One of the thrills for me on Tuesday was meeting Professor Mary Hirshfeld of Villanova. We had exchanged emails previously, and I knew we wanted her on one of our panels because of her expertise in both economics and theology, and because she is less suspicious of markets than I am. Monday, when I discuss ways I think this discussion can develop, I will focus on some of the ideas she introduced, but today I would like to mention only one, her discussion of lifestyles appropriate to a Christian. She rightly noted that the call to a conversion of lifestyles is one of the more overlooked parts of the social magisterium of Pope St. John Paul II and Pope Emeritus Benedict. Certainly, part of the world’s attraction to Pope Francis is his evident desire for simplicity. For myself, this was a very important thing to hear, not just at the level of ideas but in making sense of my own experience. As regular readers know, I used to run a very successful restaurant and made a lot of money. Like most people I spent that money. I had a closet full of clothes I never wore. I threw away excess food. I lived the materialistic American Dream. Now, as a writer, I make a lot less than I did then. My closet holds my one suit, two pair of long pants and two pair of shorts. I no longer have a car and all the expenses that go with that. When I go into the grocery store, I have a list and a budget. And, the truth be told, I am much happier. I may not have rib-eyes from Whole Foods once a week, but I eat a balanced diet. The wines I drink with dinner are not as fine as those I once drank, but they are sufficient. I believe that all of us as Christians, whatever our politics, need to really ask ourselves some deep questions about our lifestyles. Last night, watching the NBA finals, the stadium’s air-conditioning failed. Of course, men and women survived just fine without air conditioning for millennia, but you would have thought the eschaton was upon us as the announcers kept track of the temperature on the court. You could have flipped to almost any channel and found an advertisement, or even a whole show, dedicated to the proposition that if you spent a certain amount of money, a certain amount of happiness could be yours. Things, just things, better to say, unjust things because our luxuries rob from the poor.

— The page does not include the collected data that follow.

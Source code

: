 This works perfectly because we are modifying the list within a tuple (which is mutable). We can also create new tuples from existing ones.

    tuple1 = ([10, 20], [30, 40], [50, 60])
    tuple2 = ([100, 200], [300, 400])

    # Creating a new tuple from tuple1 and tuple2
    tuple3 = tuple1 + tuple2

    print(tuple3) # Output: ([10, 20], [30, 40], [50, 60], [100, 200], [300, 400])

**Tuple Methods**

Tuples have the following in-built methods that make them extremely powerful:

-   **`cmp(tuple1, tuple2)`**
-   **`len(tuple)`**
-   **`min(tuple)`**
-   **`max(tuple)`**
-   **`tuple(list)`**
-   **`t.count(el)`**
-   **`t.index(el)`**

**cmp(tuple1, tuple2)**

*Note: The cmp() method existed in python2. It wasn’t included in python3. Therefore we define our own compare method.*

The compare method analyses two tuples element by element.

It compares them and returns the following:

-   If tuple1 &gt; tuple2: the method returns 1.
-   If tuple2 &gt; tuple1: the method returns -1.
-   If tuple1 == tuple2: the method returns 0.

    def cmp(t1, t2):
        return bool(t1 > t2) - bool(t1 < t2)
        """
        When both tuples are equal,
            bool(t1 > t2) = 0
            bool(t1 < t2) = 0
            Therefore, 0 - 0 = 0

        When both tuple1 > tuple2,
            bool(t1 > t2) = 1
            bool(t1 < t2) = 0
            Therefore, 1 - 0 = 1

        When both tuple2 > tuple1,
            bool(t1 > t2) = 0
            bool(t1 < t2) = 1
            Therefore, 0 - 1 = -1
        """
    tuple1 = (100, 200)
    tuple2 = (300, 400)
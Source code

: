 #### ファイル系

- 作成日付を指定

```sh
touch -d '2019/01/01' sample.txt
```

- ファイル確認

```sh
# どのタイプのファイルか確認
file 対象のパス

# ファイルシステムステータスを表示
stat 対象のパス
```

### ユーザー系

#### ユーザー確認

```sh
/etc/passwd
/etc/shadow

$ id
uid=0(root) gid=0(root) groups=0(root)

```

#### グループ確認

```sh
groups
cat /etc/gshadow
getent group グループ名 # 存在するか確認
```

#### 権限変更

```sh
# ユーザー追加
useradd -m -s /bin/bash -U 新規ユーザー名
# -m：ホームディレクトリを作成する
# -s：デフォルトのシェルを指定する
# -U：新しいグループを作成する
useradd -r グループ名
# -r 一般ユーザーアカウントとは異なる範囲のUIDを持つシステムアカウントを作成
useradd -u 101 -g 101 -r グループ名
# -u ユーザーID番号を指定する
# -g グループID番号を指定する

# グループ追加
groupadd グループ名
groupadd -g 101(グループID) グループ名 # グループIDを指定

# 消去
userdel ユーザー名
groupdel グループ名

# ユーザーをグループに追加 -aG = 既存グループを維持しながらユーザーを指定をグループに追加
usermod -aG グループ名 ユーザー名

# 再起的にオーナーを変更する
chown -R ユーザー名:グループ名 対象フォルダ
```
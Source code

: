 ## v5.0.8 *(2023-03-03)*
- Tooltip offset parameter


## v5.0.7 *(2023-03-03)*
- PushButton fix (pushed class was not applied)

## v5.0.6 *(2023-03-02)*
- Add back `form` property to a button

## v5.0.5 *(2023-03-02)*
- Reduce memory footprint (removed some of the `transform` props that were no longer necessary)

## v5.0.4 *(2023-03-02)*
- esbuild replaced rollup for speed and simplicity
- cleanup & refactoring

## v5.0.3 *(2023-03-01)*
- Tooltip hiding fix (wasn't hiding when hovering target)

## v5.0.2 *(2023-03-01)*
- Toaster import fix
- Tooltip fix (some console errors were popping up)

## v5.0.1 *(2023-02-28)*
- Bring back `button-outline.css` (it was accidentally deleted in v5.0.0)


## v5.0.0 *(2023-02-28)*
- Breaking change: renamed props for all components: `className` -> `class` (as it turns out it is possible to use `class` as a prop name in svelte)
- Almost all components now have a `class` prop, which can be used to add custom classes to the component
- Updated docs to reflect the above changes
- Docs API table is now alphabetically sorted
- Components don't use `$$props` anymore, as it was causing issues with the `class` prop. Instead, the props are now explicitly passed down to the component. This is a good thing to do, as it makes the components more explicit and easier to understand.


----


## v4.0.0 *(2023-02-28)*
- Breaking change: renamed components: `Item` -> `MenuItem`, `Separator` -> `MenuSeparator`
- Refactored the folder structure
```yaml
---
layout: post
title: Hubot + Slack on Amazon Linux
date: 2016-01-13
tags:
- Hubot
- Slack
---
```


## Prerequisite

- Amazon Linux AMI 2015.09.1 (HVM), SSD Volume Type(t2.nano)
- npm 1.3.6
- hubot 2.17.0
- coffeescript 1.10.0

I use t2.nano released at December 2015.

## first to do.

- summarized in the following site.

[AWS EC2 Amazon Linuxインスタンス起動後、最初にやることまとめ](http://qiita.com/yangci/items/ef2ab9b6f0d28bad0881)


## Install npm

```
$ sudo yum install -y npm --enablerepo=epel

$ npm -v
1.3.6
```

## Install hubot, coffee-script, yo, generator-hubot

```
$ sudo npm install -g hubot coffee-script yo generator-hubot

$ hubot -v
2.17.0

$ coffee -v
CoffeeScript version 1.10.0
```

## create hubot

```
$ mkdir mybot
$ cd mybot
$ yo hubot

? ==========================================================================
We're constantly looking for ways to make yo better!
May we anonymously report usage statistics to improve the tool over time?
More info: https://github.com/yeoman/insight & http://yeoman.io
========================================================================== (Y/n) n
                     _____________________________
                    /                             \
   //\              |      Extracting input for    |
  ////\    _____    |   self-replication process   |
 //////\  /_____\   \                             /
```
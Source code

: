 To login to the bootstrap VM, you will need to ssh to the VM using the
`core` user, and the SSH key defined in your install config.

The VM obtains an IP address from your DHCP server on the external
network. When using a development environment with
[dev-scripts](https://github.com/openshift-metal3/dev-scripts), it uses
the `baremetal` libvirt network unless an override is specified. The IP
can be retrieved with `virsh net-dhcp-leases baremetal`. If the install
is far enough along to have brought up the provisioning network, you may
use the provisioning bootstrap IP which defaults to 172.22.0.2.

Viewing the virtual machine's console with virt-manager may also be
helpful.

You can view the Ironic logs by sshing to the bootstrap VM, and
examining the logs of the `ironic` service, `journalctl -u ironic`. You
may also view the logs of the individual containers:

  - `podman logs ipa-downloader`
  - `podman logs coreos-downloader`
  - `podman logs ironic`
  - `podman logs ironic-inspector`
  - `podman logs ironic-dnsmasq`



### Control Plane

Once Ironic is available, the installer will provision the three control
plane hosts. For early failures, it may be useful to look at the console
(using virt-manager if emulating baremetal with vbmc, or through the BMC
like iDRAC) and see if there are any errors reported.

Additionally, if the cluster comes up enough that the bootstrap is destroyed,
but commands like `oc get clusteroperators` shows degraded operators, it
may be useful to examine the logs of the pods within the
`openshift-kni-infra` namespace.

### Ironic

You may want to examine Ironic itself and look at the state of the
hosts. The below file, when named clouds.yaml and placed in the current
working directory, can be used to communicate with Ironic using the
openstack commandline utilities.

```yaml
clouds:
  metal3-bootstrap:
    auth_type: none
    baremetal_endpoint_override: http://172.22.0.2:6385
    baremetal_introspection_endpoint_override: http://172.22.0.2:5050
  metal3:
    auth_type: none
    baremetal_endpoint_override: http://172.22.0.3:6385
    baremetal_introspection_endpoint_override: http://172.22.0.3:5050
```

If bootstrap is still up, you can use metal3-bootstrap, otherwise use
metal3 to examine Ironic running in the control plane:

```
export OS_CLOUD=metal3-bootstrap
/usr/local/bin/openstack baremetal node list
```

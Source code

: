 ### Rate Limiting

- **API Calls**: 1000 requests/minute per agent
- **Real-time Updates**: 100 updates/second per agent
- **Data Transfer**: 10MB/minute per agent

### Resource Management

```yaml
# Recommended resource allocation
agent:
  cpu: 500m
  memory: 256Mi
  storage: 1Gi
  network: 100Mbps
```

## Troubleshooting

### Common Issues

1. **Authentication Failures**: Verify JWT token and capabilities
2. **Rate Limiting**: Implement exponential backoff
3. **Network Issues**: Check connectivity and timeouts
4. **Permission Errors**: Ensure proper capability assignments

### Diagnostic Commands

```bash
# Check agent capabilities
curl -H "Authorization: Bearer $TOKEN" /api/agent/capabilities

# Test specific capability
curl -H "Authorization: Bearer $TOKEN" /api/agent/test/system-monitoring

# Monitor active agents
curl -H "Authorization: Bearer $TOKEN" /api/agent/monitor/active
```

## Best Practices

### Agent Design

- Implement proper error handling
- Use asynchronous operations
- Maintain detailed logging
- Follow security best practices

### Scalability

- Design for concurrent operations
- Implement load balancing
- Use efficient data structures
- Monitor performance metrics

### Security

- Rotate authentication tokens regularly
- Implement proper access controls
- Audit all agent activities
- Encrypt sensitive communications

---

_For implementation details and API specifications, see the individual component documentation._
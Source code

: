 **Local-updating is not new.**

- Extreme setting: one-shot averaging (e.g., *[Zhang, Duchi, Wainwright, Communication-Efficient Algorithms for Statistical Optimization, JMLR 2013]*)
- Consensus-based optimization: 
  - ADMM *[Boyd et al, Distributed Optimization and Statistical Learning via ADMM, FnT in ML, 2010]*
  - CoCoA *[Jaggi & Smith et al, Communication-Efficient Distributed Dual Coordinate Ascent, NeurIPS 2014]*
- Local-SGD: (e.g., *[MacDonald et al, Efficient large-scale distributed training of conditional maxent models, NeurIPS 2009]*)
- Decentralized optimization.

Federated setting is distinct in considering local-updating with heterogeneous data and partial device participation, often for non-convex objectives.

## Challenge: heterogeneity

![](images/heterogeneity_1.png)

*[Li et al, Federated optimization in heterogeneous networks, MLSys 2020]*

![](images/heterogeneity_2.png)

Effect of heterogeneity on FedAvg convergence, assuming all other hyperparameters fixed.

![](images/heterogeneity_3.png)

Whenever my dear friend Msgr. Lorenzo Albacete would have a speaking gig, and I would ask him how it went, he would always respond with a chuckle – “It was a victory for Jesus!” This Tuesday’s conference really was a victory for Jesus, by which I mean this: A very diverse group of very intelligent Catholics came together and each, in different ways, analyzed the current social, economic, political cultural reality through the shared lens of what we know about the human person in the light of the self-revelation of Jesus Christ. This was Gaudium et Spes #22 incarnate, if you will. The presentations were stimulating because they were smart but even more so because they were faith-filled. Matthew Boudway has posted his comments and let me just say: That young man is a rockstar. Maria Elena Durazo and Kathy Saile reminded the room of the real world consequences of these ideas and the real world hopes that emerge from experiences of solidarity. Mark Shields and Professor Stephen Schneck reminded the room that there is a libertarianism on the left as well as on the right, having to do with lifestyles as well as with economics. Honestly, I can’t imagine how one could have a more thoughtful, provocative conference – and with Cardinal Oscar and Bishop Cupich, two of the smartest, most committed, passionate members of the hierarchy! I am still sort of floating on cloud nine from it.
Monday I will have some more to say about the conference, why we wanted a range of voices but exclusively voices dedicated firmly to Catholic Social Doctrine, and also discuss some ways I think this conversation can continue.